Suami Ninik Maryani ini tetap berkeyakinan, usaha limbah plastik
bisa mengantarkannya menjadi orang kaya. Selama ini John selalu berusaha
menghasilkan produk yang berkualitas. Diawali dengan pemilahan, sampah
plastik mengalami beberapa kali proses pembersihan untuk menghilangkan
kotoran yang menempel.
Setelah itu, sampah plastik itu dipotong-potong kecil hingga
akhirnya kembali dipisahkan berdasarkan titik lelehan melalui proses
pemanasan. Ditanya nilai omzetnya kini, John tidak bersedia
mengungkapkan. Begitu pula dengan total aset yang dia miliki. “Lumayan
lah, yang pasti usaha ini hingga kini terus berkembang,” kata John
singkat.
Kini, setelah lebih dari 20 tahun menjalankan usaha limbah plastik,
John menyerahkan kepada orang-orang kepercayaannya untuk mengelola. John
juga telah membuka cabang usaha biji plastik di Makassar, Medan, dan
Banjarmasin.
Selain itu, dia juga mendirikan pabrik pengolahan biji plastik di
kawasan Bantar Gebang, Bekasi, Jawa Barat. “Hasil produksi di beberapa
daerah tersebut semua dikirim ke Bantar Gebang,” katanya.
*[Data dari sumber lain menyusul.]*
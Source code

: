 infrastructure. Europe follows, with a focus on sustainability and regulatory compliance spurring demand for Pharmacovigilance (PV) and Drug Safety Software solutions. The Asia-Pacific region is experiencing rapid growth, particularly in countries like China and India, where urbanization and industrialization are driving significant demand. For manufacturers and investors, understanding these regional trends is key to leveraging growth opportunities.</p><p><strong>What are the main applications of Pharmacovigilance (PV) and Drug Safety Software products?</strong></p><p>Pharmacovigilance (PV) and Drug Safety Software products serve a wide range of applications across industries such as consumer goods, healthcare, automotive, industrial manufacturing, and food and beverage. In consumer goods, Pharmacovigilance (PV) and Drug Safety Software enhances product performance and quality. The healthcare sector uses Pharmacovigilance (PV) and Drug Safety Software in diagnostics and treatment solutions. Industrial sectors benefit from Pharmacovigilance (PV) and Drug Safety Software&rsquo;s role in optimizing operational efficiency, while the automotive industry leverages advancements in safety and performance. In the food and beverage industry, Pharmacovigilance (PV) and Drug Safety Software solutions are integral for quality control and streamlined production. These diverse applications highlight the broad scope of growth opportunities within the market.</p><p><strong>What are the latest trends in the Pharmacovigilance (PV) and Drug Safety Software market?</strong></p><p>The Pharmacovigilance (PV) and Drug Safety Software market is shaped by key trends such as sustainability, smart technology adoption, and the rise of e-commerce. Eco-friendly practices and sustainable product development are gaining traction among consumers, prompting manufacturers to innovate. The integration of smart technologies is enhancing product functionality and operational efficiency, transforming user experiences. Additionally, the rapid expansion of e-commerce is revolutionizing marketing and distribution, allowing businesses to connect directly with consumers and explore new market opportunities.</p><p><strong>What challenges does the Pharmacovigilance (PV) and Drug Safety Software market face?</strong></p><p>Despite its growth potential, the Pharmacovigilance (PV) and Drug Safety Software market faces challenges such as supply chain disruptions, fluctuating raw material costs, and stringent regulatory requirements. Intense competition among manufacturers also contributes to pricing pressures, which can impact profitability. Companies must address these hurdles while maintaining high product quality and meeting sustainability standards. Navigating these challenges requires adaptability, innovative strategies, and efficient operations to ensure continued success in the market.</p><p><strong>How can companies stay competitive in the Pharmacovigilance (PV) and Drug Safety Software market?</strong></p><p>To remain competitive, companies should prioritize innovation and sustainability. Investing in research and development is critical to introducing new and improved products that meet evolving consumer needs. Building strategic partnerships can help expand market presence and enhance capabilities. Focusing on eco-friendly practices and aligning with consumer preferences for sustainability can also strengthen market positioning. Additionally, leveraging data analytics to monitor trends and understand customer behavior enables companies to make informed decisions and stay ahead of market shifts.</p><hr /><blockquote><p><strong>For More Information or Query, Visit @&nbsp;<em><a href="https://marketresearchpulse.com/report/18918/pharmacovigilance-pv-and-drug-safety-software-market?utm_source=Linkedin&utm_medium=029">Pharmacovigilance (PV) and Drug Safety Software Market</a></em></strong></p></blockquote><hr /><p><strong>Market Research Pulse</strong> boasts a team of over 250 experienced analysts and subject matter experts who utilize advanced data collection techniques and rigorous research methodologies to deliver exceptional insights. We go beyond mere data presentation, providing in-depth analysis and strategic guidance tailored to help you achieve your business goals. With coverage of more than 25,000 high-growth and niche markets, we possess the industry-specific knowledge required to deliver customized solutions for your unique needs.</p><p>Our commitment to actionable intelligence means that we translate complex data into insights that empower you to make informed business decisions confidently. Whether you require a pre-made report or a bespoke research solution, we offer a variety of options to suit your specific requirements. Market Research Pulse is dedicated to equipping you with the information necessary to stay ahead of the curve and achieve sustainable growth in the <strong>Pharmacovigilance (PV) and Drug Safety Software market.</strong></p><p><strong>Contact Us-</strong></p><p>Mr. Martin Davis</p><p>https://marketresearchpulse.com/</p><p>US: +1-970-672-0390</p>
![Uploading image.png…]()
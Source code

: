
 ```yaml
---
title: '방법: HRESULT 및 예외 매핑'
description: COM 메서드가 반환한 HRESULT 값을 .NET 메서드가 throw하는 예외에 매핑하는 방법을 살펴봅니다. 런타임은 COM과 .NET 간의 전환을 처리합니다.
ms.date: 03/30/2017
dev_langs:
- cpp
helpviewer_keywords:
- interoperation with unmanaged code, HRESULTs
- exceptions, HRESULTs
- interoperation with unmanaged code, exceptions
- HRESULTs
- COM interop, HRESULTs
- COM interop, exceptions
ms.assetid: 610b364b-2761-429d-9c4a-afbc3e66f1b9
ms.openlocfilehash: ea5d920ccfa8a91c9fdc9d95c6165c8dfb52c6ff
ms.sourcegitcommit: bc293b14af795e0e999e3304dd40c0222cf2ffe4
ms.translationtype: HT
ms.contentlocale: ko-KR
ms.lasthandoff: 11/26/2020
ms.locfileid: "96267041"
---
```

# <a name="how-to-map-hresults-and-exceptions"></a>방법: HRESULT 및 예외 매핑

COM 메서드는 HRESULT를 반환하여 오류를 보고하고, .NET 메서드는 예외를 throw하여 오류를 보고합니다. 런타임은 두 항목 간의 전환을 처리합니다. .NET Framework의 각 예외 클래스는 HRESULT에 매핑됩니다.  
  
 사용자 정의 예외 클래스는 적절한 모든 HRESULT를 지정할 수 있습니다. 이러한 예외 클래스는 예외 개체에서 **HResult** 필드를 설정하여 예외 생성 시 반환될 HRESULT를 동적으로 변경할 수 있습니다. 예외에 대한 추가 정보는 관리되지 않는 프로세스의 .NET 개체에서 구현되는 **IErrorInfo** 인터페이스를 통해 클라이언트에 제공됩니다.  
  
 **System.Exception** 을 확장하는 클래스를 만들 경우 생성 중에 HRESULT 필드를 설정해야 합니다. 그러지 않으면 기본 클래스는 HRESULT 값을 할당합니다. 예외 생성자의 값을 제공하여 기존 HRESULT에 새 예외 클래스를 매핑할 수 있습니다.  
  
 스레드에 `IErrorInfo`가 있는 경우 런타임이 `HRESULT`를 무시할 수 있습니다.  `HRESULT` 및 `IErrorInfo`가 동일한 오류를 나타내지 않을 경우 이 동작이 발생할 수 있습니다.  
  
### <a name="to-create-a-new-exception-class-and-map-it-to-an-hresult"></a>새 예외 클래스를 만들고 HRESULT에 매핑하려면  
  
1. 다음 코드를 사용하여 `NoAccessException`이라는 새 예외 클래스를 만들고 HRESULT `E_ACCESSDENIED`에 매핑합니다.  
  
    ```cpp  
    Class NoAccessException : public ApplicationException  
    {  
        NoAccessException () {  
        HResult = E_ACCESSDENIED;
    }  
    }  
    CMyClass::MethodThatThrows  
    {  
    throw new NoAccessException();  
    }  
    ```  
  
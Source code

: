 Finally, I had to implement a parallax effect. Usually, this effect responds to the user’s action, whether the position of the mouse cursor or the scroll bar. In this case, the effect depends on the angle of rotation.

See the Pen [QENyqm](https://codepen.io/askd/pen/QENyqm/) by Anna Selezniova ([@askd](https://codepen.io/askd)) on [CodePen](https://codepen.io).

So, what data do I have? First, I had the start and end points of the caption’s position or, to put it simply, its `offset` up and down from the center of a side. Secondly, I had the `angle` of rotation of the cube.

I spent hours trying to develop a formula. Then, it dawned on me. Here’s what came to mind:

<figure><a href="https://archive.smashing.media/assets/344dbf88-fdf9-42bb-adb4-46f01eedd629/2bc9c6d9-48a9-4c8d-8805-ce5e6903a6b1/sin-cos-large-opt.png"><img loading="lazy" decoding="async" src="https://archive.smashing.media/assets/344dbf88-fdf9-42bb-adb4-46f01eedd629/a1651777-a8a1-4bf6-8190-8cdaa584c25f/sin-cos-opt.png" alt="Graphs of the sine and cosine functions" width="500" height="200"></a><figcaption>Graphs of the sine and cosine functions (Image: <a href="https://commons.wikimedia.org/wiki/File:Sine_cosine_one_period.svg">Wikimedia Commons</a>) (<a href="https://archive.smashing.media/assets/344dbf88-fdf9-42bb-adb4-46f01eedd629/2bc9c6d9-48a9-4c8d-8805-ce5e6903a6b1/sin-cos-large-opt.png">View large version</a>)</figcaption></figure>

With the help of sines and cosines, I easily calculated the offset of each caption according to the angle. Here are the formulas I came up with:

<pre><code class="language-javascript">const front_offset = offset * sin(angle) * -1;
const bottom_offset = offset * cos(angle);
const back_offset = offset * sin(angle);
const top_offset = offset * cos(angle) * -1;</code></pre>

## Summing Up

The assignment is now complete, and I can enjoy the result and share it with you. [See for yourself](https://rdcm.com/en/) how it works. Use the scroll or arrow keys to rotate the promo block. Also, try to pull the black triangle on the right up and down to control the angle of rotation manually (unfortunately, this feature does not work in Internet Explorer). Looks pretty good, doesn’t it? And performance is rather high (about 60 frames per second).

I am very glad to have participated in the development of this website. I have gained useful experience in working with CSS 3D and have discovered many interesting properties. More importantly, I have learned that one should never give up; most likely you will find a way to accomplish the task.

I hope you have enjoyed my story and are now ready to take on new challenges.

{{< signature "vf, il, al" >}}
Banyaknya cabang itu sampai membuat John tak tahu persis berapa
jumlah seluruh karyawannya. Tidak ketinggalan, John melibatkan sang
istri yang juga teman satu almamaternya ikut berperan dalam memajukan
usaha limbah plastik.
Bahkan, sejak tiga tahun lalu Ninik mengelola sebuah koperasi mikro
yang bisa memberikan pinjaman modal usaha bagi para pemulung dan warga
biasa dengan bunga sangat rendah. Selain itu, John dan istrinya
memberikan pelatihan kewirausahaan kepada pemulung dan warga sekitarnya.